In 1999, the inaugural Empty Bowls kicked off when Hopkins Public Schools art teachers and Westmoreland, along with other leaders in Hopkins Community Education, saw the growing need for a fund raiser for hunger in our own community.
And, art students and community potters have been creating hundreds of unique soup bowls for the event ever since, said Westmoreland.
Sixteen years later, Empty Bowls has grown to be a true community tradition, Gadd said.
“It brings together students, parents, families, businesses that donate, musicians, craftsman,” he said. “It just brings everybody together in one event.”
The 16th annual Empty Bowls event is 11 a.m. to 7 p.m. Tuesday, March 11, at the Hopkins Center for the Arts, 1111 Mainstreet, Hopkins.
Attendants will be able to choose their favorite handmade soup, enjoy live music and make a donation at the event.
The Hopkins Schools community has raised $776,675 to assist those in need through the work of ResourceWest and ICA Food Shelf, Westmoreland said.
Last year, more than $80,000 was raised and Westmoreland has set her sights on the same amount this year.
As community co-chairs, Gadd and Chesney-Gadd, along with other community leaders, were invited to a Hopkins High School ceramics class last month to try their hands at creating their own bowls.
Gadd said the students are as enthusiastic as the community leaders.
“Being able to interact with the high school students, they are amazing and they gave great training,” he said. “More than that, it’s a tribute, I really think, to the Hopkins School District. This really wouldn’t be possible without the school district.”
Helping neighbors in need
Last year, ICA Food Shelf provided more than 13,000 food assists with more than 1.6 million pounds of food. It also distributed $253,000 to assist families with rent, mortgage and utilities. Roughly half of the families who use ICA have children, with one quarter being single head of household families.
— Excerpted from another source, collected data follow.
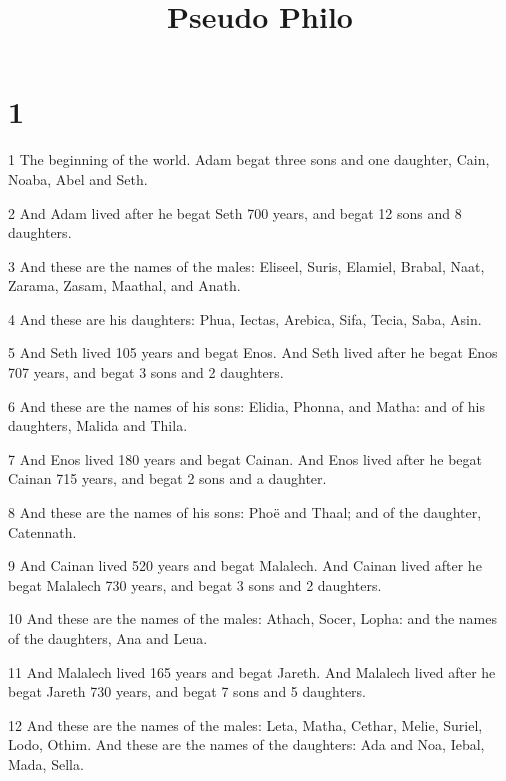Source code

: 

\title{Pseudo Philo}

\chapter{1}

\par 1 The beginning of the world. Adam begat three sons and one daughter, Cain, Noaba, Abel and Seth.

\par 2 And Adam lived after he begat Seth 700 years, and begat 12 sons and 8 daughters.

\par 3 And these are the names of the males: Eliseel, Suris, Elamiel, Brabal, Naat, Zarama, Zasam, Maathal, and Anath.

\par 4 And these are his daughters: Phua, Iectas, Arebica, Sifa, Tecia, Saba, Asin.

\par 5 And Seth lived 105 years and begat Enos. And Seth lived after he begat Enos 707 years, and begat 3 sons and 2 daughters.

\par 6 And these are the names of his sons: Elidia, Phonna, and Matha: and of his daughters, Malida and Thila.

\par 7 And Enos lived 180 years and begat Cainan. And Enos lived after he begat Cainan 715 years, and begat 2 sons and a daughter.

\par 8 And these are the names of his sons: Phoë and Thaal; and of the daughter, Catennath.

\par 9 And Cainan lived 520 years and begat Malalech. And Cainan lived after he begat Malalech 730 years, and begat 3 sons and 2 daughters.

\par 10 And these are the names of the males: Athach, Socer, Lopha: and the names of the daughters, Ana and Leua.

\par 11 And Malalech lived 165 years and begat Jareth. And Malalech lived after he begat Jareth 730 years, and begat 7 sons and 5 daughters.

\par 12 And these are the names of the males: Leta, Matha, Cethar, Melie, Suriel, Lodo, Othim. And these are the names of the daughters: Ada and Noa, Iebal, Mada, Sella.

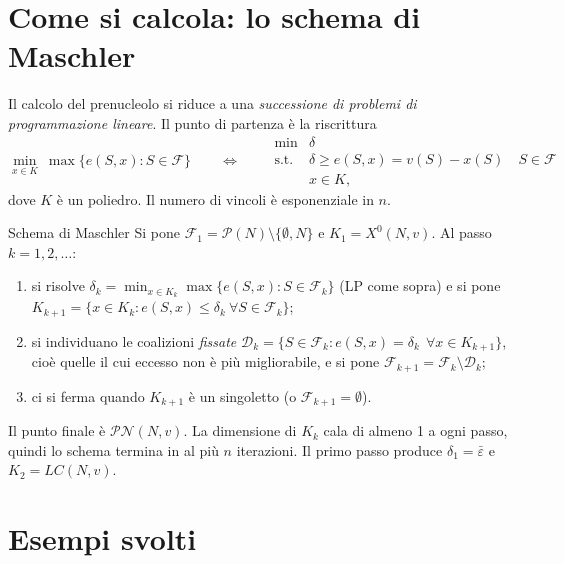 \documentclass[12pt,a4paper,twoside]{book}
\theoremstyle{plain}
\theoremstyle{definition}
\begin{document}
\section{Come si calcola: lo schema di Maschler}

Il calcolo del prenucleolo si riduce a una \emph{successione di problemi di
programmazione lineare}. Il punto di partenza è la riscrittura
\[
  \min_{x\in K}\ \max\{e(S,x):S\in\mathcal{F}\}
  \qquad\Longleftrightarrow\qquad
  \begin{array}{ll}
    \min & \delta\\
    \text{s.t.} & \delta\ge e(S,x)=v(S)-x(S)\quad S\in\mathcal{F}\\
                & x\in K,
  \end{array}
\]
dove $K$ è un poliedro. Il numero di vincoli è esponenziale in $n$.

\begin{defbox}{Schema di Maschler}
Si pone $\mathcal{F}_1=\mathcal{P}(N)\setminus\{\emptyset,N\}$ e $K_1=X^{0}(N,v)$.
Al passo $k=1,2,\dots$:
\begin{enumerate}
  \item si risolve $\displaystyle \delta_k=\min_{x\in K_k}\max\{e(S,x):S\in\mathcal{F}_k\}$
        (LP come sopra) e si pone
        $K_{k+1}=\{x\in K_k: e(S,x)\le\delta_k\ \forall S\in\mathcal{F}_k\}$;
  \item si individuano le coalizioni \emph{fissate}
        $\mathcal{D}_k=\{S\in\mathcal{F}_k: e(S,x)=\delta_k\ \ \forall x\in K_{k+1}\}$,
        cioè quelle il cui eccesso non è più migliorabile, e si pone
        $\mathcal{F}_{k+1}=\mathcal{F}_k\setminus\mathcal{D}_k$;
  \item ci si ferma quando $K_{k+1}$ è un singoletto (o $\mathcal{F}_{k+1}=\emptyset$).
\end{enumerate}
Il punto finale è $\mathcal{PN}(N,v)$. La dimensione di $K_k$ cala di almeno 1 a
ogni passo, quindi lo schema termina in al più $n$ iterazioni. Il primo passo
produce $\delta_1=\bar\varepsilon$ e $K_2=LC(N,v)$.
\end{defbox}

\section{Esempi svolti}
\end{document}
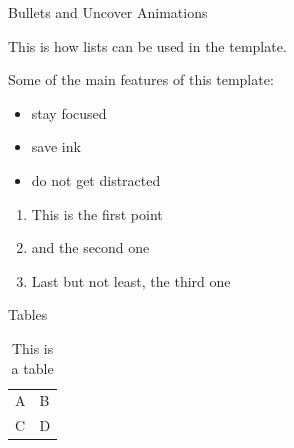 \documentclass[]{beamer}
\begin{document}
\begin{frame}{Bullets and Uncover Animations}

This is how lists can be used in the template. \\ \vspace{1em}

Some of the main features of this template:
	
	\begin{itemize}
		\item<1-> stay focused
		\item<2-> save ink
		\item<3-> do not get distracted
	\end{itemize}

	\vspace{1em}	

	\begin{enumerate}
		\item<5-> This is the first point
		\item<6-> and the second one
		\item<7-> Last but not least, the third one
	\end{enumerate}
	
\end{frame}

\begin{frame}{Tables}
	\begin{table}
		\begin{tabular}{ll}
			A & B\\
			C & D
		\end{tabular}
		\caption{This is a table}
		\label{tbl:simpletable}
	\end{table}
\end{frame}

\end{document}
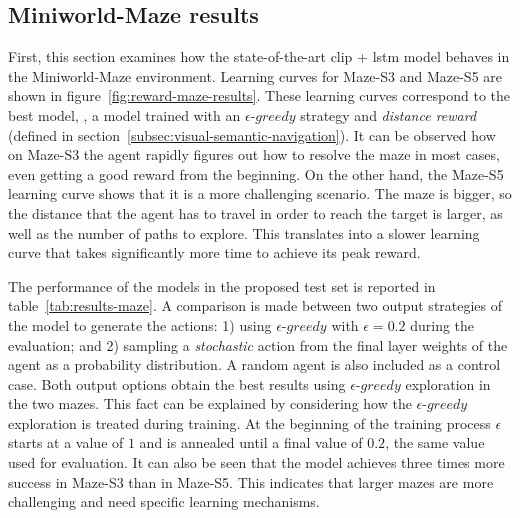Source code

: \subsection{Miniworld-Maze results}\label{subsec:miniworld-maze-results}

First, this section examines how the state-of-the-art \acrshort{clip} + \acrshort{lstm} model behaves in the Miniworld-Maze environment.
Learning curves for Maze-S3 and Maze-S5 are shown in figure~\ref{fig:reward-maze-results}.
These learning curves correspond to the best model, \ie, a model trained with an $\epsilon\text{-}greedy$ strategy and \textit{distance reward} (defined in section~\ref{subsec:visual-semantic-navigation}).
It can be observed how on Maze-S3 the agent rapidly figures out how to resolve the maze in most cases, even getting a good reward from the beginning.
On the other hand, the Maze-S5 learning curve shows that it is a more challenging scenario.
The maze is bigger, so the distance that the agent has to travel in order to reach the target is larger, as well as the number of paths to explore.
This translates into a slower learning curve that takes significantly more time to achieve its peak reward.


The performance of the models in the proposed test set is reported in table~\ref{tab:results-maze}.
A comparison is made between two output strategies of the model to generate the actions:
1) using $\epsilon\text{-}greedy$ with $\epsilon=0.2$ during the evaluation;
and 2) sampling a \textit{stochastic} action from the final layer weights of the agent as a probability distribution.
A random agent is also included as a control case.
Both output options obtain the best results using $\epsilon\text{-}greedy$ exploration in the two mazes.
This fact can be explained by considering how the $\epsilon\text{-}greedy$ exploration is treated during training.
At the beginning of the training process $\epsilon$ starts at a value of $1$ and is annealed until a final value of $0.2$, the same value used for evaluation.
It can also be seen that the model achieves three times more success in Maze-S3 than in Maze-S5.
This indicates that larger mazes are more challenging and need specific learning mechanisms.

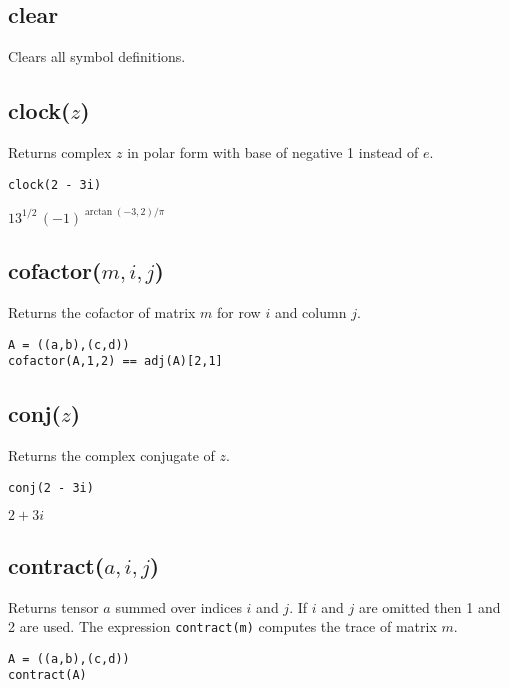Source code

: \subsection*{clear}

Clears all symbol definitions.

\subsection*{clock($z$)}

Returns complex $z$ in polar form with base of negative 1 instead of $e$.

{\color{blue}
\begin{verbatim}
clock(2 - 3i)
\end{verbatim}
}

\noindent
$13^{1/2}\,(-1)^{\arctan(-3,2)/\pi}$

\subsection*{cofactor($m,i,j$)}

Returns the cofactor of matrix $m$ for row $i$ and column $j$.

{\color{blue}
\begin{verbatim}
A = ((a,b),(c,d))
cofactor(A,1,2) == adj(A)[2,1]
\end{verbatim}
}


\subsection*{conj($z$)}

Returns the complex conjugate of $z$.

{\color{blue}
\begin{verbatim}
conj(2 - 3i)
\end{verbatim}
}

\noindent
$2 + 3 i$

\subsection*{contract($a,i,j$)}

Returns tensor $a$ summed over indices $i$ and $j$.
If $i$ and $j$ are omitted then 1 and 2 are used.
The expression {\tt contract(m)} computes the trace of matrix $m$.

{\color{blue}
\begin{verbatim}
A = ((a,b),(c,d))
contract(A)
\end{verbatim}
}

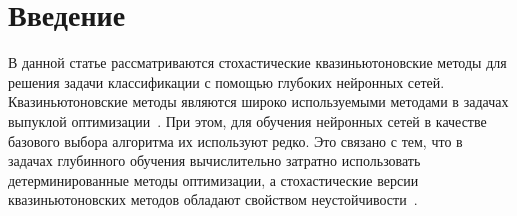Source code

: \documentclass[preprint,12pt]{elsarticle}
\renewenvironment{abstract}{\global\setbox\absbox=\vbox\bgroup
  \hsize=\textwidth\def\baselinestretch{1}%
  \noindent\unskip\textbf{Abstract}
 \par\medskip\noindent\unskip\ignorespaces}
 {\egroup}
\begin{document}


\section{Введение}
\label{S:0}
В данной статье рассматриваются стохастические  квазиньютоновские методы для решения задачи классификации с помощью глубоких нейронных сетей. Квазиньютоновские методы являются широко используемыми методами в задачах выпуклой оптимизации~\cite{BBorig,BFGSorig, numopt}. При этом, для обучения нейронных сетей в качестве базового выбора алгоритма их используют редко. Это связано с тем, что в задачах глубинного обучения вычислительно затратно использовать детерминированные методы оптимизации, а стохастические версии квазиньютоновских методов обладают свойством неустойчивости~\cite{LBFGSunstable,barzilaiborwein}.
\end{document}
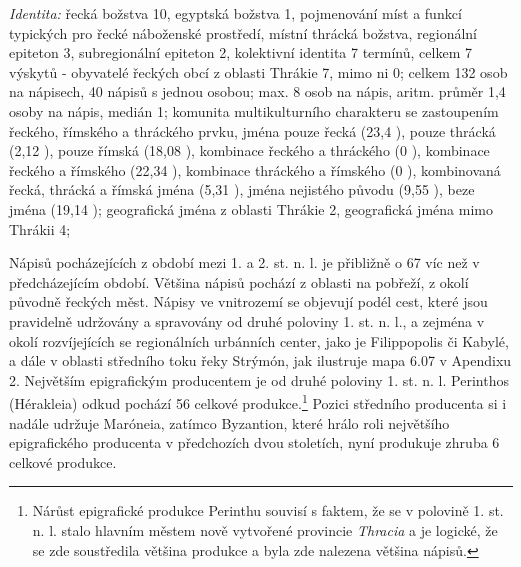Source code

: {\em Identita:} řecká božstva 10, egyptská božstva 1, pojmenování míst a funkcí typických pro řecké náboženské prostředí, místní thrácká božstva, regionální epiteton 3, subregionální epiteton 2, kolektivní identita 7 termínů, celkem 7 výskytů - obyvatelé řeckých obcí z oblasti Thrákie 7, mimo ni 0; celkem 132 osob na nápisech, 40 nápisů s jednou osobou; max. 8 osob na nápis, aritm. průměr 1,4 osoby na nápis, medián 1; komunita multikulturního charakteru se zastoupením řeckého, římského a thráckého prvku, jména pouze řecká (23,4 ), pouze thrácká (2,12 ), pouze římská (18,08 ), kombinace řeckého a thráckého (0 ), kombinace řeckého a římského (22,34 ), kombinace thráckého a římského (0 ), kombinovaná řecká, thrácká a římská jména (5,31 ), jména nejistého původu (9,55 ), beze jména (19,14 ); geografická jména z oblasti Thrákie 2, geografická jména mimo Thrákii 4;

\NC\AR
\HL
\HL
\stoptable

Nápisů pocházejících z období mezi 1. a 2. st. n. l. je přibližně o 67  víc než v předcházejícím období. Většina nápisů pochází z oblasti na pobřeží, z okolí původně řeckých měst. Nápisy ve vnitrozemí se objevují podél cest, které jsou pravidelně udržovány a spravovány od druhé poloviny 1. st. n. l., a zejména v okolí rozvíjejících se regionálních urbánních center, jako je Filippopolis či Kabylé, a dále v oblasti středního toku řeky Strýmón, jak ilustruje mapa 6.07 v Apendixu 2. Největším epigrafickým producentem je od druhé poloviny 1. st. n. l. Perinthos (Hérakleia) odkud pochází 56  celkové produkce.\footnote{Nárůst epigrafické produkce Perinthu souvisí s faktem, že se v polovině 1. st. n. l. stalo hlavním městem nově vytvořené provincie {\em Thracia} a je logické, že se zde soustředila většina produkce a byla zde nalezena většina nápisů.} Pozici středního producenta si i nadále udržuje Maróneia, zatímco Byzantion, které hrálo roli největšího epigrafického producenta v předchozích dvou stoletích, nyní produkuje zhruba 6  celkové produkce.

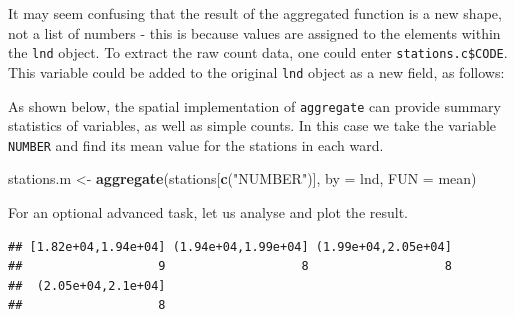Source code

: \documentclass[]{article}
\newenvironment{Shaded}{}{}
\newcommand{\KeywordTok}[1]{\textcolor[rgb]{0.00,0.44,0.13}{\textbf{{#1}}}}
\newcommand{\DataTypeTok}[1]{\textcolor[rgb]{0.56,0.13,0.00}{{#1}}}
\newcommand{\StringTok}[1]{\textcolor[rgb]{0.25,0.44,0.63}{{#1}}}
\newcommand{\NormalTok}[1]{{#1}}
\begin{document}
It may seem confusing that the result of the aggregated function is a
new shape, not a list of numbers - this is because values are assigned
to the elements within the \texttt{lnd} object. To extract the raw count
data, one could enter \texttt{stations.c\$CODE}. This variable could be
added to the original \texttt{lnd} object as a new field, as follows:

\begin{Shaded}
\end{Shaded}

As shown below, the spatial implementation of \texttt{aggregate} can
provide summary statistics of variables, as well as simple counts. In
this case we take the variable \texttt{NUMBER} and find its mean value
for the stations in each ward.

\begin{Shaded}
\begin{Highlighting}[]
\NormalTok{stations.m <-}\StringTok{ }\KeywordTok{aggregate}\NormalTok{(stations[}\KeywordTok{c}\NormalTok{(}\StringTok{"NUMBER"}\NormalTok{)], }\DataTypeTok{by =} \NormalTok{lnd, }\DataTypeTok{FUN =} \NormalTok{mean)}
\end{Highlighting}
\end{Shaded}

For an optional advanced task, let us analyse and plot the result.

\begin{Shaded}
\end{Shaded}

\begin{verbatim}
## [1.82e+04,1.94e+04] (1.94e+04,1.99e+04] (1.99e+04,2.05e+04] 
##                   9                   8                   8 
##  (2.05e+04,2.1e+04] 
##                   8
\end{verbatim}
\end{document}
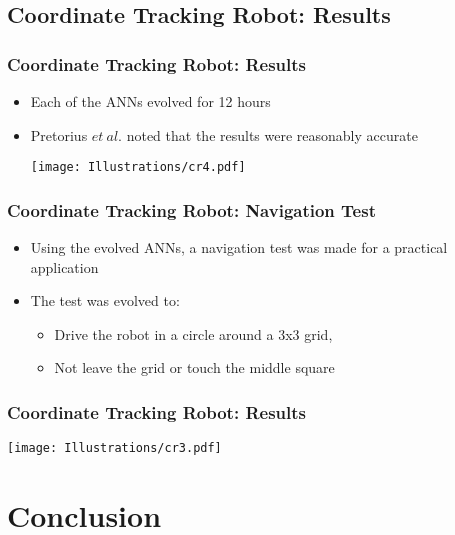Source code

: \documentclass{beamer}
\begin{document}
\subsection*{Coordinate Tracking Robot: Results}
\begin{frame}
  \frametitle{Coordinate Tracking Robot: Results}
 \begin{itemize}
 \item Each of the ANNs evolved for 12 hours
 \item Pretorius $et~al.$ noted that the results were reasonably accurate
\begin{center}
 \texttt{[image: Illustrations/cr4.pdf]}
       \\
\end{center}
\end{itemize}
\end{frame}

\begin{frame}
\frametitle{Coordinate Tracking Robot: Navigation Test}
\begin{itemize}
\item Using the evolved ANNs, a navigation test was made for a practical application
\item The test was evolved to:
\begin{itemize}
\item Drive the robot in a circle around a 3x3 grid,
\item Not leave the grid or touch the middle square
\end{itemize}
\end{itemize}
\end{frame}

\begin{frame}
  \frametitle{Coordinate Tracking Robot: Results}
\begin{center}
 \texttt{[image: Illustrations/cr3.pdf]}
       \\
\end{center}
\end{frame}

\section{Conclusion}
\end{document}
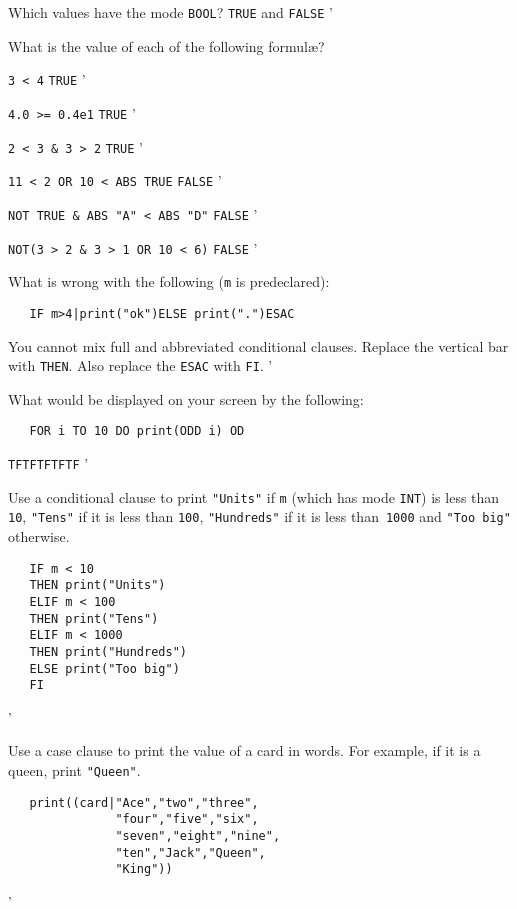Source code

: \begin{exercise}
\item Which values have the mode \verb|BOOL|? \ans \verb|TRUE| and
\verb|FALSE|
'
\item What is the value of each of the following formul{\ae}?
\begin{subex}
\item \verb|3 < 4| \subans \verb|TRUE|
'
\item \verb|4.0 >= 0.4e1| \subans \verb|TRUE|
'
\item \verb|2 < 3 & 3 > 2| \subans \verb|TRUE|
'
\item \verb|11 < 2 OR 10 < ABS TRUE| \subans \verb|FALSE|
'
\item \verb|NOT TRUE & ABS "A" < ABS "D"| \subans \verb|FALSE|
'
\item \verb|NOT(3 > 2 & 3 > 1 OR 10 < 6)| \subans \verb|FALSE|
'
\end{subex}
\item What is wrong with the following (\verb|m| is predeclared):
\begin{verbatim}
   IF m>4|print("ok")ELSE print(".")ESAC
\end{verbatim}
\indent\ans You cannot mix full and abbreviated conditional
clauses.  Replace the vertical bar with \verb|THEN|. Also replace the
\verb|ESAC| with \verb|FI|.
'
\item What would be displayed on your screen by the following:
\begin{verbatim}
   FOR i TO 10 DO print(ODD i) OD
\end{verbatim}
\indent\ans \verb|TFTFTFTFTF|
'
\item Use a conditional clause to print \verb|"Units"| if \verb|m|
(which has mode \verb|INT|) is less than \verb|10|, \verb|"Tens"| if
it is less than \verb|100|, \verb|"Hundreds"| if it is less
than~\verb|1000| and \verb|"Too big"| otherwise. \ans \ %
\begin{verbatim}
   IF m < 10
   THEN print("Units")
   ELIF m < 100
   THEN print("Tens")
   ELIF m < 1000
   THEN print("Hundreds")
   ELSE print("Too big")
   FI
\end{verbatim}
'
\item Use a case clause to print the value of a card in words. For
example, if it is a queen, print \verb|"Queen"|.
\ans \ %
\begin{verbatim}
   print((card|"Ace","two","three",
               "four","five","six",
               "seven","eight","nine",
               "ten","Jack","Queen",
               "King"))
\end{verbatim}
'
\end{exercise}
In 2013, ResourceWest connected more than 10,000 West Metro residents to the resources they needed, including emergency resources (and financial support) to more than 600 families, more than 1,100 Second Harvest commodity food packages and more than 100 emergency food bags on behalf of ICA.
Though located in Hopkins, Chesney-Gadd said Empty Bowls has regional appeal and all are welcome.
“It’s not limited to just those in Minnetonka or Hopkins,” she said. “We encourage everybody to come and support their neighbors. It’s a great opportunity to see what can be done by a community to help those in the community.”